◆ Work item ◆
Any images in the material are to be dropped while every line is retyped exactly.

*** Opening Data ***

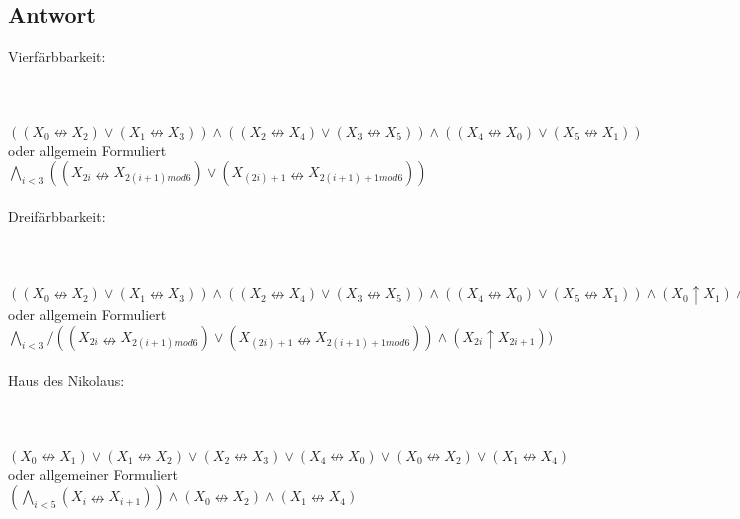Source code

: \documentclass[12pt, a4paper]{article}
\begin{document}
\subsection*{Antwort}
Vierfärbbarkeit:\\
\\
\\ %
\\
$ ((X_0 \nleftrightarrow X_2) \vee (X_1 \nleftrightarrow X_3)) \wedge ((X_2 \nleftrightarrow X_4) \vee (X_3 \nleftrightarrow X_5)) \wedge ((X_4 \nleftrightarrow X_0) \vee (X_5 \nleftrightarrow X_1))$\\
oder allgemein Formuliert\\
$\bigwedge_{i<3} ((X_{2i} \nleftrightarrow X_{2(i+1) mod 6}) \vee (X_{(2i)+1} \nleftrightarrow X_{2(i+1)+1 mod 6}))$\\
\\
Dreifärbbarkeit:\\
\\
\\ %
\\
$ ((X_0 \nleftrightarrow X_2) \vee (X_1 \nleftrightarrow X_3)) \wedge ((X_2 \nleftrightarrow X_4) \vee (X_3 \nleftrightarrow X_5)) \wedge ((X_4 \nleftrightarrow X_0) \vee (X_5 \nleftrightarrow X_1)) \wedge (X_0 \uparrow X_1) \wedge (X_2 \uparrow X_3) \wedge (X_4 \uparrow X_5)$\\
oder allgemein Formuliert\\
$\bigwedge_{i<3} /((X_{2i} \nleftrightarrow X_{2(i+1) mod 6}) \vee (X_{(2i)+1} \nleftrightarrow X_{2(i+1)+1 mod 6})) \wedge (X_{2i} \uparrow X_{2i+1}) )$\\
\\
Haus des Nikolaus:\\
\\
\\ %
\\
$(X_0 \nleftrightarrow X_1) \vee (X_1 \nleftrightarrow X_2) \vee (X_2 \nleftrightarrow X_3) \vee (X_4 \nleftrightarrow X_0) \vee (X_0 \nleftrightarrow X_2) \vee (X_1 \nleftrightarrow X_4)$\\
oder allgemeiner Formuliert\\
$(\bigwedge_{i<5} (X_i \nleftrightarrow X_{i+1})) \wedge (X_0 \nleftrightarrow X_2) \wedge(X_1 \nleftrightarrow X_4)$
\end{document}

*** Closing Data ***

◆ Solved exercise ◆
Source code

: \documentclass[12pt, a4paper]{article}
\begin{document}
\subsection*{Antwort}
Vierfärbbarkeit:\\
\\
\\ %
\\
$ ((X_0 \nleftrightarrow X_2) \vee (X_1 \nleftrightarrow X_3)) \wedge ((X_2 \nleftrightarrow X_4) \vee (X_3 \nleftrightarrow X_5)) \wedge ((X_4 \nleftrightarrow X_0) \vee (X_5 \nleftrightarrow X_1))$\\
oder allgemein Formuliert\\
$\bigwedge_{i<3} ((X_{2i} \nleftrightarrow X_{2(i+1) mod 6}) \vee (X_{(2i)+1} \nleftrightarrow X_{2(i+1)+1 mod 6}))$\\
\\
Dreifärbbarkeit:\\
\\
\\ %
\\
$ ((X_0 \nleftrightarrow X_2) \vee (X_1 \nleftrightarrow X_3)) \wedge ((X_2 \nleftrightarrow X_4) \vee (X_3 \nleftrightarrow X_5)) \wedge ((X_4 \nleftrightarrow X_0) \vee (X_5 \nleftrightarrow X_1)) \wedge (X_0 \uparrow X_1) \wedge (X_2 \uparrow X_3) \wedge (X_4 \uparrow X_5)$\\
oder allgemein Formuliert\\
$\bigwedge_{i<3} /((X_{2i} \nleftrightarrow X_{2(i+1) mod 6}) \vee (X_{(2i)+1} \nleftrightarrow X_{2(i+1)+1 mod 6})) \wedge (X_{2i} \uparrow X_{2i+1}) )$\\
\\
Haus des Nikolaus:\\
\\
\\ %
\\
$(X_0 \nleftrightarrow X_1) \vee (X_1 \nleftrightarrow X_2) \vee (X_2 \nleftrightarrow X_3) \vee (X_4 \nleftrightarrow X_0) \vee (X_0 \nleftrightarrow X_2) \vee (X_1 \nleftrightarrow X_4)$\\
oder allgemeiner Formuliert\\
$(\bigwedge_{i<5} (X_i \nleftrightarrow X_{i+1})) \wedge (X_0 \nleftrightarrow X_2) \wedge(X_1 \nleftrightarrow X_4)$
\end{document}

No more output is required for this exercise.